→ Exercise directions: Which lines in the records below contain the word "https"? Copy each of them.

→ Collected data:
=======
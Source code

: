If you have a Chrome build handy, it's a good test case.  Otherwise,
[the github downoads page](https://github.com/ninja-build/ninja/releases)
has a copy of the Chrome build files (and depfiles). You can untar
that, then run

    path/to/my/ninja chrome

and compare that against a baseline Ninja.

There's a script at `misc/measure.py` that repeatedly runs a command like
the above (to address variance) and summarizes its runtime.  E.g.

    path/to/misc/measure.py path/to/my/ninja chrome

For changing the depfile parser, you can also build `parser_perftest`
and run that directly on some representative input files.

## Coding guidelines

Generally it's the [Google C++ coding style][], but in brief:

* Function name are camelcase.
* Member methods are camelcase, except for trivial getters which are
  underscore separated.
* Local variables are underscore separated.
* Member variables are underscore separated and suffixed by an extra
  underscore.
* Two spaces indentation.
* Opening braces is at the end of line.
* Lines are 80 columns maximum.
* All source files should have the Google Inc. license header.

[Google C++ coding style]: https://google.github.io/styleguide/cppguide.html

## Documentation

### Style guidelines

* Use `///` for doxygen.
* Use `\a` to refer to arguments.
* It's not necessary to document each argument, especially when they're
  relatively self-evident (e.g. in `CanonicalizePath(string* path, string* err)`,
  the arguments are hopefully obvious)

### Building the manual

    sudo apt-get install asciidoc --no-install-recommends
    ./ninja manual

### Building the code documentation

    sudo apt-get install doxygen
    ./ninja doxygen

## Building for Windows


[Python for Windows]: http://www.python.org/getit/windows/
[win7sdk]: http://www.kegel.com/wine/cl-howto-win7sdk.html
=======
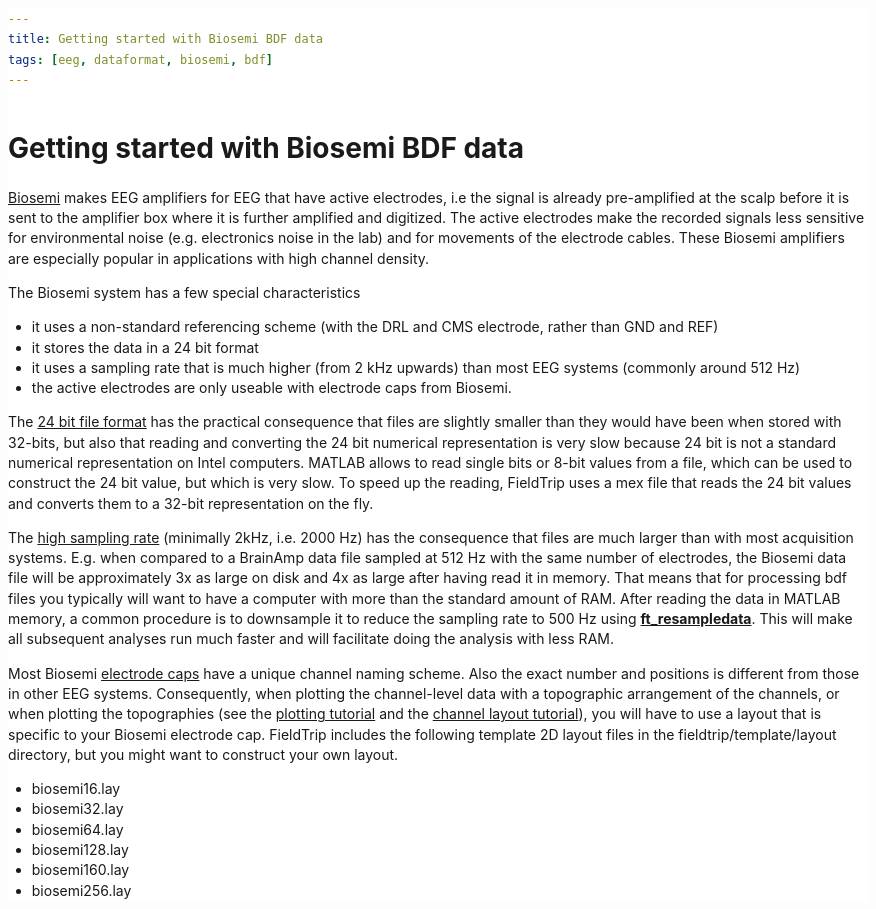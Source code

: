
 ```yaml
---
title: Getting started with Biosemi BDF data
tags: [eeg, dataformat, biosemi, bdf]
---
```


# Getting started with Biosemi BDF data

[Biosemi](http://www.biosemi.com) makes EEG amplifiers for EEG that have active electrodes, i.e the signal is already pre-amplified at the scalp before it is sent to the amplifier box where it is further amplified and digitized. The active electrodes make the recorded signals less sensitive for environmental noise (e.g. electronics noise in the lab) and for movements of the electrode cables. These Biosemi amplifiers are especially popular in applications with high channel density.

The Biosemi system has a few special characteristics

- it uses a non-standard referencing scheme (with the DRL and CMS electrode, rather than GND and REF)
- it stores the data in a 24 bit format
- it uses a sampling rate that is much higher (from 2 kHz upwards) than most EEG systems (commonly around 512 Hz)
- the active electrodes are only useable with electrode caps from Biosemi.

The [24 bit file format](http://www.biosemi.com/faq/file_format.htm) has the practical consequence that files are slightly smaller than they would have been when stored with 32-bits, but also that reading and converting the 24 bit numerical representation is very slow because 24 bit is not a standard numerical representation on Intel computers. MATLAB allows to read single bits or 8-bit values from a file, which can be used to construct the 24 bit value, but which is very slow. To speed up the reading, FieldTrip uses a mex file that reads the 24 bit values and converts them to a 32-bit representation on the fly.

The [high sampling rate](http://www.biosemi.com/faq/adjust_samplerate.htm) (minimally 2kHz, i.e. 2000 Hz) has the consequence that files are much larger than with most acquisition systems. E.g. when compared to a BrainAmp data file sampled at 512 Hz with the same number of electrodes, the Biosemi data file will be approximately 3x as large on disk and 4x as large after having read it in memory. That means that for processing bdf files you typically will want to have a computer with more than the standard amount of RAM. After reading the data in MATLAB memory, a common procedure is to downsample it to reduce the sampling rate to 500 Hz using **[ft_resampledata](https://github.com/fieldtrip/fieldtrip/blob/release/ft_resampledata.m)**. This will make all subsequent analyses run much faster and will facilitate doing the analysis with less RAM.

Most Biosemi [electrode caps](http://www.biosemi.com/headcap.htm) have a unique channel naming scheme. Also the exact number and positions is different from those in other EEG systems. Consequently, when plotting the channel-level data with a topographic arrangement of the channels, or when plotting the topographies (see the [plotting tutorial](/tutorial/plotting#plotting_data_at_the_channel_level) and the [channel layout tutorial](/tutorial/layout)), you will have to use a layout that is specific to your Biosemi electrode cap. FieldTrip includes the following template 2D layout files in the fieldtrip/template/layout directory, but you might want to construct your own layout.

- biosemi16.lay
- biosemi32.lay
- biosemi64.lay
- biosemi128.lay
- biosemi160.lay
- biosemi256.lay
=======
→ Problem solution:
[the github downoads page](https://github.com/ninja-build/ninja/releases)
[Google C++ coding style]: https://google.github.io/styleguide/cppguide.html
The [high sampling rate](http://www.biosemi.com/faq/adjust_samplerate.htm) (minimally 2kHz, i.e. 2000 Hz) has the consequence that files are much larger than with most acquisition systems. E.g. when compared to a BrainAmp data file sampled at 512 Hz with the same number of electrodes, the Biosemi data file will be approximately 3x as large on disk and 4x as large after having read it in memory. That means that for processing bdf files you typically will want to have a computer with more than the standard amount of RAM. After reading the data in MATLAB memory, a common procedure is to downsample it to reduce the sampling rate to 500 Hz using **[ft_resampledata](https://github.com/fieldtrip/fieldtrip/blob/release/ft_resampledata.m)**. This will make all subsequent analyses run much faster and will facilitate doing the analysis with less RAM.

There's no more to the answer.